Meniti Jalan Para Ulama - Blog Pribadi Muhammad Abduh Negara

Fikrah

Wajib Beramal Mengikuti Satu Madzhab Fiqih Saja?

Oleh: Muhammad Abduh Negara

Urgensi tamadzhub (mengikuti madzhab tertentu) dalam proses belajar fiqih, tidak meniscayakan kita wajib beramal mengikuti satu madzhab fiqih saja. Syaikh Wahbah Az-Zuhaili dalam “Ushul Al-Fiqh Al-Islami” menjelaskan, kita tidak wajib terikat dengan satu madzhab atau dengan satu ulama saja dalam amal.

Sejak era shahabat, orang-orang sudah bertanya kepada ulama yang hidup di tengah mereka, tanpa mengikat diri untuk bertanya atau meminta fatwa hanya kepada satu ulama saja. Dalam satu persoalan, mereka bertanya pada ulama A. Pada persoalan lain, mereka bertanya kepada ulama B. Dan hal ini tidak diingkari oleh para ulama yang hidup di masa itu.

Namun yang perlu dicatat, kita wajib beramal dengan ilmu atau penjelasan yang sampai pada kita. Baik ilmu tersebut kita dapatkan dari bertanya kepada seorang mufti, atau melalui belajar di hadapan seorang guru dengan kurikulum yang sistematis, atau dari membaca satu kitab fiqih yang mu’tabar, atau jika mampu dengan hasil ijtihad atau tarjih sendiri. Tidak boleh kita mengamalkan perkara yang kita tidak memiliki ilmu tentangnya.

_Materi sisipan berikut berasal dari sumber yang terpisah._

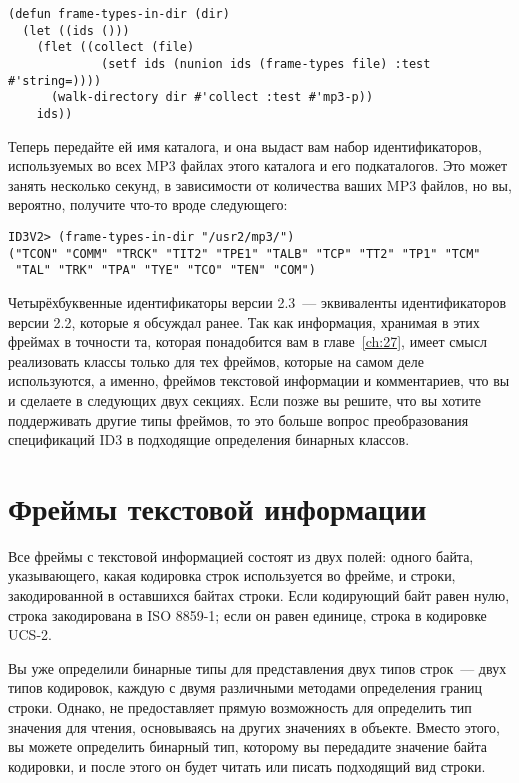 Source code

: \begin{lstlisting}
(defun frame-types-in-dir (dir)
  (let ((ids ()))
    (flet ((collect (file)
             (setf ids (nunion ids (frame-types file) :test #'string=))))
      (walk-directory dir #'collect :test #'mp3-p))
    ids))
\end{lstlisting}

Теперь передайте ей имя каталога, и она выдаст вам набор идентификаторов, используемых во
всех MP3 файлах этого каталога и его подкаталогов. Это может занять несколько секунд, в
зависимости от количества ваших MP3 файлов, но вы, вероятно, получите что-то вроде
следующего:

\begin{lstlisting}
ID3V2> (frame-types-in-dir "/usr2/mp3/")
("TCON" "COMM" "TRCK" "TIT2" "TPE1" "TALB" "TCP" "TT2" "TP1" "TCM"
 "TAL" "TRK" "TPA" "TYE" "TCO" "TEN" "COM")
\end{lstlisting}

Четырёхбуквенные идентификаторы версии 2.3~--- эквиваленты идентификаторов версии 2.2,
которые я обсуждал ранее. Так как информация, хранимая в этих фреймах в точности та,
которая понадобится вам в главе~\ref{ch:27}, имеет смысл реализовать классы только для тех
фреймов, которые на самом деле используются, а именно, фреймов текстовой информации и
комментариев, что вы и сделаете в следующих двух секциях. Если позже вы решите, что вы
хотите поддерживать другие типы фреймов, то это больше вопрос преобразования спецификаций
ID3 в подходящие определения бинарных классов.

\section{Фреймы текстовой информации}

Все фреймы с текстовой информацией состоят из двух полей: одного байта, указывающего,
какая кодировка строк используется во фрейме, и строки, закодированной в оставшихся байтах
строки. Если кодирующий байт равен нулю, строка закодирована в ISO 8859-1; если он равен
единице, строка в кодировке UCS-2.

Вы уже определили бинарные типы для представления двух типов строк~--- двух типов
кодировок, каждую с двумя различными методами определения границ строки. Однако,
 не предоставляет прямую возможность для определить тип значения
для чтения, основываясь на других значениях в объекте. Вместо этого, вы можете определить
бинарный тип, которому вы передадите значение байта кодировки, и после этого он будет
читать или писать подходящий вид строки.


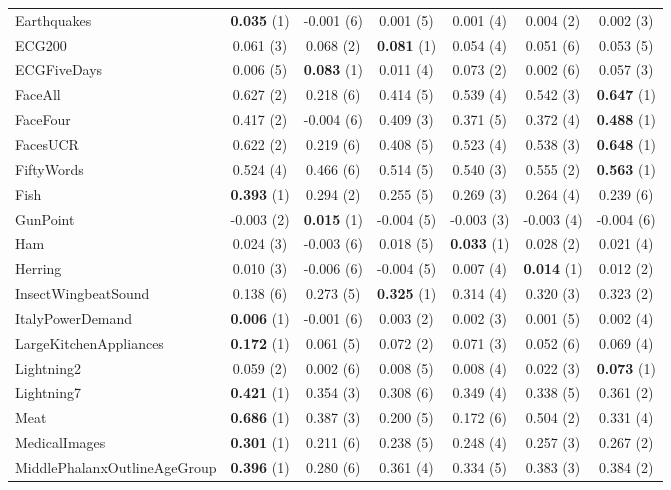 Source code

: \begin{table}[ht]
\begin{adjustbox}{width=\textwidth}
\begin{tabular}{lcccccc}
    Earthquakes & \textbf{0.035} (1) & -0.001 (6) & 0.001 (5) & 0.001 (4) & 0.004 (2) & 0.002 (3) \\
    ECG200 & 0.061 (3) & 0.068 (2) & \textbf{0.081} (1) & 0.054 (4) & 0.051 (6) & 0.053 (5) \\
    ECGFiveDays & 0.006 (5) & \textbf{0.083} (1) & 0.011 (4) & 0.073 (2) & 0.002 (6) & 0.057 (3) \\
    FaceAll & 0.627 (2) & 0.218 (6) & 0.414 (5) & 0.539 (4) & 0.542 (3) & \textbf{0.647} (1) \\
    FaceFour & 0.417 (2) & -0.004 (6) & 0.409 (3) & 0.371 (5) & 0.372 (4) & \textbf{0.488} (1) \\
    FacesUCR & 0.622 (2) & 0.219 (6) & 0.408 (5) & 0.523 (4) & 0.538 (3) & \textbf{0.648} (1) \\
    FiftyWords & 0.524 (4) & 0.466 (6) & 0.514 (5) & 0.540 (3) & 0.555 (2) & \textbf{0.563} (1) \\
    Fish & \textbf{0.393} (1) & 0.294 (2) & 0.255 (5) & 0.269 (3) & 0.264 (4) & 0.239 (6) \\
    GunPoint & -0.003 (2) & \textbf{0.015} (1) & -0.004 (5) & -0.003 (3) & -0.003 (4) & -0.004 (6) \\
    Ham & 0.024 (3) & -0.003 (6) & 0.018 (5) & \textbf{0.033} (1) & 0.028 (2) & 0.021 (4) \\
    Herring & 0.010 (3) & -0.006 (6) & -0.004 (5) & 0.007 (4) & \textbf{0.014} (1) & 0.012 (2) \\
    InsectWingbeatSound & 0.138 (6) & 0.273 (5) & \textbf{0.325} (1) & 0.314 (4) & 0.320 (3) & 0.323 (2) \\
    ItalyPowerDemand & \textbf{0.006} (1) & -0.001 (6) & 0.003 (2) & 0.002 (3) & 0.001 (5) & 0.002 (4) \\
    LargeKitchenAppliances & \textbf{0.172} (1) & 0.061 (5) & 0.072 (2) & 0.071 (3) & 0.052 (6) & 0.069 (4) \\
    Lightning2 & 0.059 (2) & 0.002 (6) & 0.008 (5) & 0.008 (4) & 0.022 (3) & \textbf{0.073} (1) \\
    Lightning7 & \textbf{0.421} (1) & 0.354 (3) & 0.308 (6) & 0.349 (4) & 0.338 (5) & 0.361 (2) \\
    Meat & \textbf{0.686} (1) & 0.387 (3) & 0.200 (5) & 0.172 (6) & 0.504 (2) & 0.331 (4) \\
    MedicalImages & \textbf{0.301} (1) & 0.211 (6) & 0.238 (5) & 0.248 (4) & 0.257 (3) & 0.267 (2) \\
    MiddlePhalanxOutlineAgeGroup & \textbf{0.396} (1) & 0.280 (6) & 0.361 (4) & 0.334 (5) & 0.383 (3) & 0.384 (2) \\

\end{tabular}
\end{adjustbox}
\end{table}
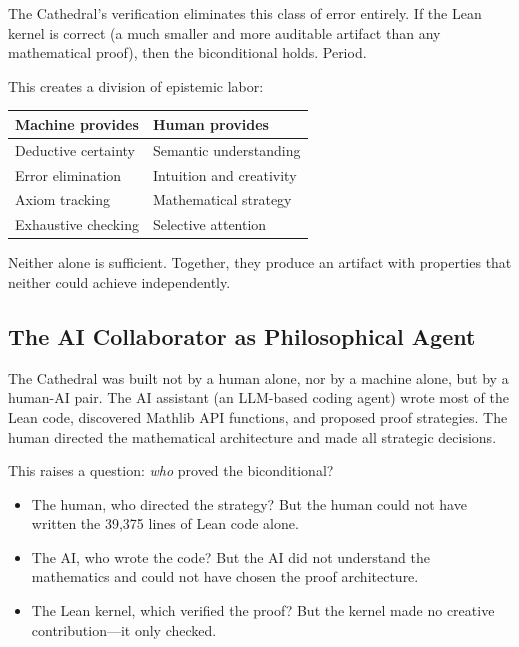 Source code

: \documentclass[11pt,a4paper]{article}
\begin{document}
The Cathedral's verification eliminates this class of error entirely.
If the Lean kernel is correct (a much smaller and more auditable
artifact than any mathematical proof), then the biconditional holds.
Period.

This creates a division of epistemic labor:

\begin{center}
\begin{tabular}{@{}ll@{}}
\toprule
\textbf{Machine provides} & \textbf{Human provides} \\
\midrule
Deductive certainty & Semantic understanding \\
Error elimination & Intuition and creativity \\
Axiom tracking & Mathematical strategy \\
Exhaustive checking & Selective attention \\
\bottomrule
\end{tabular}
\end{center}

Neither alone is sufficient. Together, they produce an artifact with
properties that neither could achieve independently.

\subsection{The AI Collaborator as Philosophical Agent}

The Cathedral was built not by a human alone, nor by a machine alone,
but by a human-AI pair. The AI assistant (an LLM-based coding agent)
wrote most of the Lean code, discovered Mathlib API functions,
and proposed proof strategies. The human directed the mathematical
architecture and made all strategic decisions.

This raises a question: \emph{who} proved the biconditional?

\begin{itemize}
  \item The human, who directed the strategy? But the human could not
    have written the 39,375 lines of Lean code alone.
  \item The AI, who wrote the code? But the AI did not understand
    the mathematics and could not have chosen the proof architecture.
  \item The Lean kernel, which verified the proof? But the kernel
    made no creative contribution---it only checked.
\end{itemize}
\end{document}
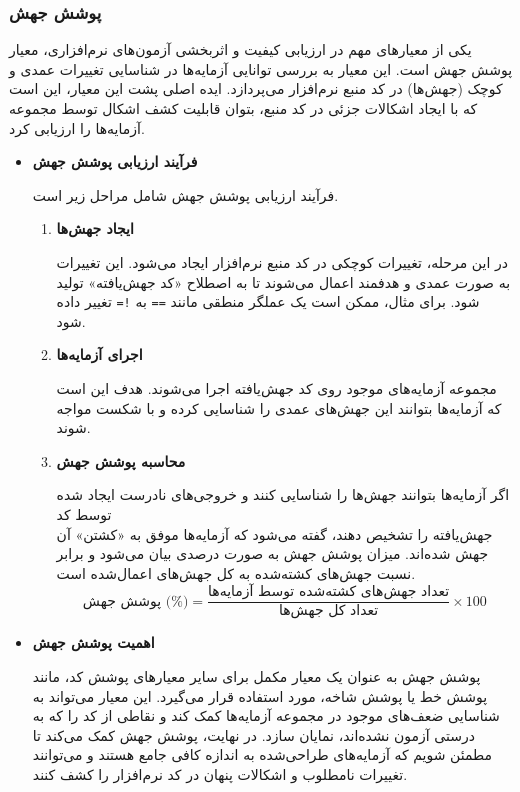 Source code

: \subsubsection{پوشش جهش}

یکی از معیارهای مهم در ارزیابی کیفیت و اثربخشی آزمون‌های نرم‌افزاری، معیار پوشش جهش است. این معیار به بررسی توانایی آزمایه‌ها در شناسایی تغییرات عمدی و کوچک (جهش‌ها) در کد منبع نرم‌افزار می‌پردازد. ایده اصلی پشت این معیار، این است که با ایجاد اشکالات جزئی در کد منبع، بتوان قابلیت کشف اشکال توسط مجموعه آزمایه‌ها را ارزیابی کرد.

\begin{itemize}
	\item \textbf{فرآیند ارزیابی پوشش جهش}

فرآیند ارزیابی پوشش جهش شامل مراحل زیر است.

\begin{enumerate}
	\item \textbf{ایجاد جهش‌ها} 
	
	در این مرحله، تغییرات کوچکی در کد منبع نرم‌افزار ایجاد می‌شود. این تغییرات به صورت عمدی و هدفمند اعمال می‌شوند تا به اصطلاح «کد جهش‌یافته» تولید شود. برای مثال، ممکن است یک عملگر منطقی مانند \texttt{==} به \texttt{!=} تغییر داده شود.
	\item \textbf{اجرای آزمایه‌ها}
	
	 مجموعه آزمایه‌های موجود روی کد جهش‌یافته اجرا می‌شوند. هدف این است که آزمایه‌ها بتوانند این جهش‌های عمدی را شناسایی کرده و با شکست مواجه شوند.
	 \newline
	\item \textbf{محاسبه پوشش جهش}
	
	 اگر آزمایه‌ها بتوانند جهش‌ها را شناسایی کنند و خروجی‌های نادرست ایجاد شده توسط کد \\ جهش‌یافته را تشخیص دهند، گفته می‌شود که آزمایه‌ها موفق به «کشتن» آن جهش شده‌اند. میزان پوشش جهش به صورت درصدی بیان می‌شود و برابر نسبت جهش‌های کشته‌شده به کل جهش‌های اعمال‌شده است.
	\[
	\text{پوشش جهش (\%)} = \frac{\text{تعداد جهش‌های کشته‌شده توسط آزمایه‌ها}}{\text{تعداد کل جهش‌ها}} \times 100
	\]
\end{enumerate}

	\item \textbf{اهمیت پوشش جهش}

پوشش جهش به عنوان یک معیار مکمل برای سایر معیارهای پوشش کد، مانند پوشش خط یا پوشش شاخه، مورد استفاده قرار می‌گیرد. این معیار می‌تواند به شناسایی ضعف‌های موجود در مجموعه آزمایه‌ها کمک کند و نقاطی از کد را که به درستی آزمون نشده‌اند، نمایان سازد. در نهایت، پوشش جهش کمک می‌کند تا مطمئن شویم که آزمایه‌های طراحی‌شده به اندازه کافی جامع هستند و می‌توانند تغییرات نامطلوب و اشکالات پنهان در کد نرم‌افزار را کشف کنند.


\end{itemize}
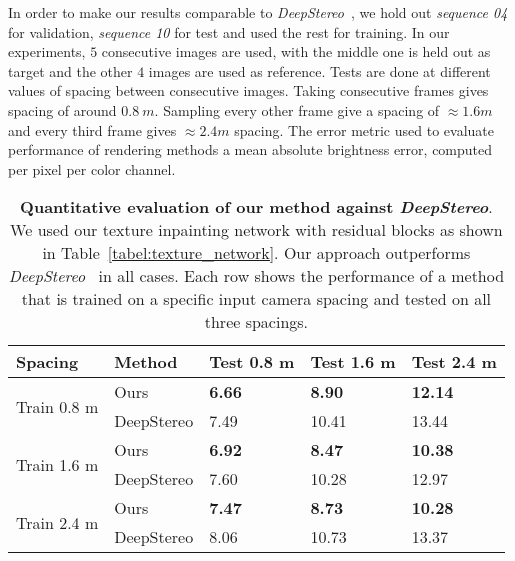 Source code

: \documentclass[runningheads]{llncs}
\newcommand{\squeezeup}{\vspace{-5.5mm}}
\begin{document}
In order to make our results comparable to \textit{DeepStereo}~\cite{flynn2015deepstereo}, we hold out \textit{sequence 04} for validation, \textit{sequence 10} for test and used the rest for training. In our experiments, $5$ consecutive images are used, with the middle one is held out as target and the other $4$ images are used as reference. Tests are done at different values of spacing between consecutive images. Taking consecutive frames gives spacing of around $ 0.8~m$. Sampling every other frame give a spacing of $\approx1.6 m$ and every third frame gives $\approx2.4 m$ spacing. The error metric used to evaluate performance of rendering methods a mean absolute brightness error, computed per pixel per color channel. 
\begin{table}[htb!]
\centering
\begin{tabular}{|l|l|l|l|l|}
\hline
Spacing & Method                  & Test 0.8 m       & Test 1.6 m      & Test 2.4 m       \\ \hline
\multirow{2}{*}{Train 0.8 m }  & Ours       & \textbf{6.66} & \textbf{8.90} & \textbf{12.14}  \\ \cline{2-5} 
                           & DeepStereo & 7.49          & 10.41         & 13.44          \\ \hline
\multirow{2}{*}{Train 1.6 m} & Ours       & \textbf{6.92} & \textbf{8.47} & \textbf{10.38} \\ \cline{2-5} 
                           & DeepStereo & 7.60           & 10.28         & 12.97          \\ \hline
\multirow{2}{*}{Train 2.4 m} & Ours       & \textbf{7.47} & \textbf{8.73} & \textbf{10.28} \\ \cline{2-5} 
                           & DeepStereo & 8.06          & 10.73         & 13.37          \\ \hline
\end{tabular}
\caption{\textbf{Quantitative evaluation of our method against \textit{DeepStereo}}. We used our texture inpainting network with residual blocks as shown in Table~\ref{tabel:texture_network}. Our approach outperforms \textit{DeepStereo}~\cite{flynn2015deepstereo} in all cases. Each row shows the performance of a method that is trained on a specific input camera spacing and tested on all three spacings.}
\label{table:mainresult}

\end{table}
\squeezeup
\squeezeup
\end{document}
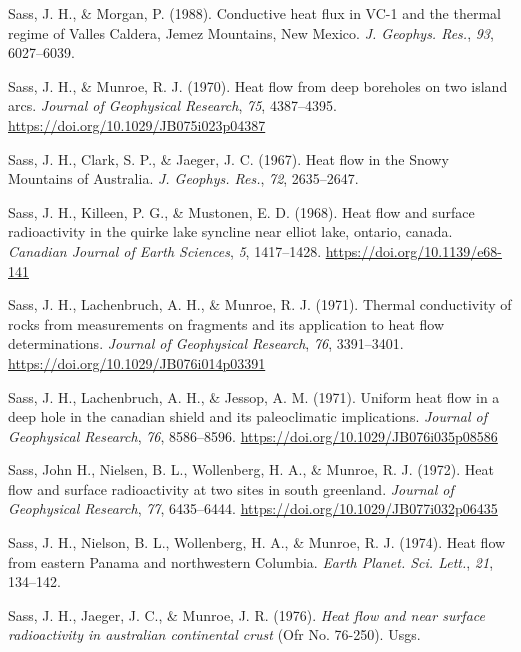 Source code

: \documentclass[draft,linenumbers]{agujournal2018}
\begin{document}
\leavevmode{}%
Sass, J. H., \& Morgan, P. (1988). Conductive heat flux in VC-1 and the
thermal regime of {Valles Caldera, Jemez Mountains, New Mexico}.
\emph{J. Geophys. Res.}, \emph{93}, 6027--6039.

\leavevmode{}%
Sass, J. H., \& Munroe, R. J. (1970). Heat flow from deep boreholes on
two island arcs. \emph{Journal of Geophysical Research}, \emph{75},
4387--4395. \url{https://doi.org/10.1029/JB075i023p04387}

\leavevmode{}%
Sass, J. H., Clark, S. P., \& Jaeger, J. C. (1967). Heat flow in the
{Snowy Mountains of Australia}. \emph{J. Geophys. Res.}, \emph{72},
2635--2647.

\leavevmode{}%
Sass, J. H., Killeen, P. G., \& Mustonen, E. D. (1968). Heat flow and
surface radioactivity in the quirke lake syncline near elliot lake,
ontario, canada. \emph{Canadian Journal of Earth Sciences}, \emph{5},
1417--1428. \url{https://doi.org/10.1139/e68-141}

\leavevmode{}%
Sass, J. H., Lachenbruch, A. H., \& Munroe, R. J. (1971). Thermal
conductivity of rocks from measurements on fragments and its application
to heat flow determinations. \emph{Journal of Geophysical Research},
\emph{76}, 3391--3401. \url{https://doi.org/10.1029/JB076i014p03391}

\leavevmode{}%
Sass, J. H., Lachenbruch, A. H., \& Jessop, A. M. (1971). Uniform heat
flow in a deep hole in the canadian shield and its paleoclimatic
implications. \emph{Journal of Geophysical Research}, \emph{76},
8586--8596. \url{https://doi.org/10.1029/JB076i035p08586}

\leavevmode{}%
Sass, John H., Nielsen, B. L., Wollenberg, H. A., \& Munroe, R. J.
(1972). Heat flow and surface radioactivity at two sites in south
greenland. \emph{Journal of Geophysical Research}, \emph{77},
6435--6444. \url{https://doi.org/10.1029/JB077i032p06435}

\leavevmode{}%
Sass, J. H., Nielson, B. L., Wollenberg, H. A., \& Munroe, R. J. (1974).
Heat flow from eastern {Panama} and northwestern {Columbia}. \emph{Earth
Planet. Sci. Lett.}, \emph{21}, 134--142.

\leavevmode{}%
Sass, J. H., Jaeger, J. C., \& Munroe, J. R. (1976). \emph{Heat flow and
near surface radioactivity in australian continental crust} (Ofr No.
76-250). Usgs.
\end{document}
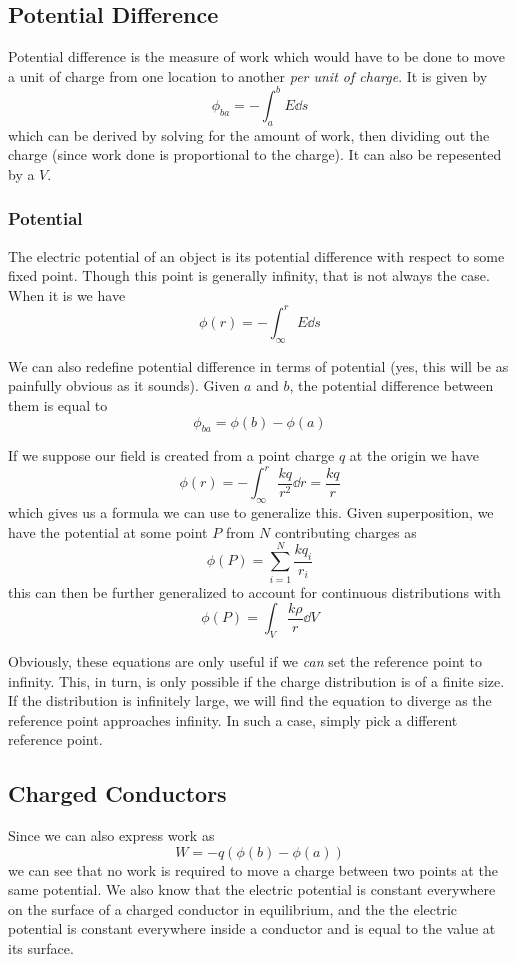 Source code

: \documentclass[12pt]{article}
\begin{document}
\subsection*{Potential Difference}
Potential difference is the measure of work which would have to be done to move a unit of charge from one location to another \emph{per unit of charge}. It is given by \[ \phi_{ba} = - \int_a^b E \dd s \] which can be derived by solving for the amount of work, then dividing out the charge (since work done is proportional to the charge). It can also be repesented by a $V$.

\subsubsection*{Potential}
The electric potential of an object is its potential difference with respect to some fixed point. Though this point is generally infinity, that is not always the case. When it is we have \[ \phi(r) = - \int_\infty^r E \dd s \]

We can also redefine potential difference in terms of potential (yes, this will be as painfully obvious as it sounds). Given $a$ and $b$, the potential difference between them is equal to \[ \phi_{ba} = \phi(b) - \phi(a) \]

If we suppose our field is created from a point charge $q$ at the origin we have \[ \phi(r) = - \int_\infty^r \frac{kq}{r^2} \dd r = \frac{kq}{r} \] which gives us a formula we can use to generalize this. Given superposition, we have the potential at some point $P$ from $N$ contributing charges as \[ \phi(P) = \sum_{i = 1}^N \frac{kq_i}{r_i} \] this can then be further generalized to account for continuous distributions with \[ \phi(P) = \int_V \frac{k \rho}{r} \dd V \]

Obviously, these equations are only useful if we \emph{can} set the reference point to infinity. This, in turn, is only possible if the charge distribution is of a finite size. If the distribution is infinitely large, we will find the equation to diverge as the reference point approaches infinity. In such a case, simply pick a different reference point.

\subsection*{Charged Conductors}
Since we can also express work as \[ W = -q(\phi(b) - \phi(a)) \] we can see that no work is required to move a charge between two points at the same potential. We also know that the electric potential is constant everywhere on the surface of a charged conductor in equilibrium, and the the electric potential is constant everywhere inside a conductor and is equal to the value at its surface.
\end{document}
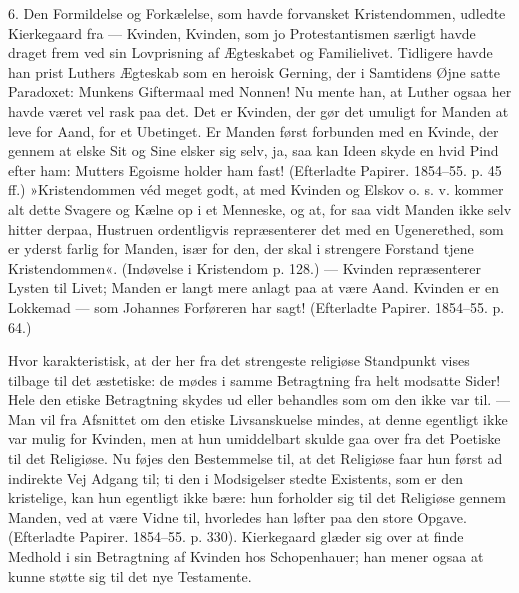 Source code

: \documentclass[12pt,a4paper,openany]{book}
\newcommand{\opage}[1]{\marginnote{\footnotesize\textit{[#1]}}}
\begin{document}
6. Den Formildelse og Forkælelse, som havde forvansket
Kristendommen, udledte Kierkegaard fra --- Kvinden,
Kvinden, som jo Protestantismen særligt havde
draget frem ved sin Lovprisning af Ægteskabet og Familielivet.
Tidligere havde han prist Luthers Ægteskab
som en heroisk Gerning, der i Samtidens Øjne satte
Paradoxet: Munkens Giftermaal med Nonnen! Nu mente
han, at Luther ogsaa her havde været vel rask paa det.
Det er Kvinden, der gør det umuligt for Manden at leve
\opage{141}for Aand, for et Ubetinget. Er Manden først forbunden
med en Kvinde, der gennem at elske Sit og Sine elsker
sig selv, ja, saa kan Ideen skyde en hvid Pind efter
ham: Mutters Egoisme holder ham fast! (Efterladte Papirer.
1854--55. p. 45 ff.) »Kristendommen véd meget
godt, at med Kvinden og Elskov o. s. v. kommer alt dette
Svagere og Kælne op i et Menneske, og at, for saa vidt
Manden ikke selv hitter derpaa, Hustruen ordentligvis
repræsenterer det med en Ugenerethed, som er yderst farlig
for Manden, især for den, der skal i strengere Forstand
tjene Kristendommen«. (Indøvelse i Kristendom p. 128.) ---
Kvinden repræsenterer Lysten til Livet; Manden er langt
mere anlagt paa at være Aand. Kvinden er en Lokkemad
--- som Johannes Forføreren har sagt! (Efterladte
Papirer. 1854--55. p. 64.)

Hvor karakteristisk, at der her fra det strengeste religiøse
Standpunkt vises tilbage til det æstetiske: de mødes
i samme Betragtning fra helt modsatte Sider! Hele den
etiske Betragtning skydes ud eller behandles som om den
ikke var til. --- Man vil fra Afsnittet om den etiske Livsanskuelse
mindes, at denne egentligt ikke var mulig for
Kvinden, men at hun umiddelbart skulde gaa over fra
det Poetiske til det Religiøse. Nu føjes den Bestemmelse
til, at det Religiøse faar hun først ad indirekte Vej
Adgang til; ti den i Modsigelser stedte Existents, som er
den kristelige, kan hun egentligt ikke bære: hun forholder
sig til det Religiøse gennem Manden, ved at være
Vidne til, hvorledes han løfter paa den store Opgave.
(Efterladte Papirer. 1854--55. p. 330). Kierkegaard glæder
sig over at finde Medhold i sin Betragtning af Kvinden
hos Schopenhauer; han mener ogsaa at kunne støtte sig
til det nye Testamente.
\end{document}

Bagi orang yang sedang dan baru belajar fiqih satu madzhab tertentu, maka logisnya dia juga akan mengamalkan pendapat-pendapat mu’tamad (pegangan) dalam madzhab tersebut, karena itulah ilmu yang sampai kepadanya. Orang yang baru belajar fiqih Syafi’i dan tidak pernah belajar fiqih Maliki misalnya, tentu tidak layak baginya mengamalkan pendapat madzhab Maliki, karena dia tidak memiliki ilmu tentangnya.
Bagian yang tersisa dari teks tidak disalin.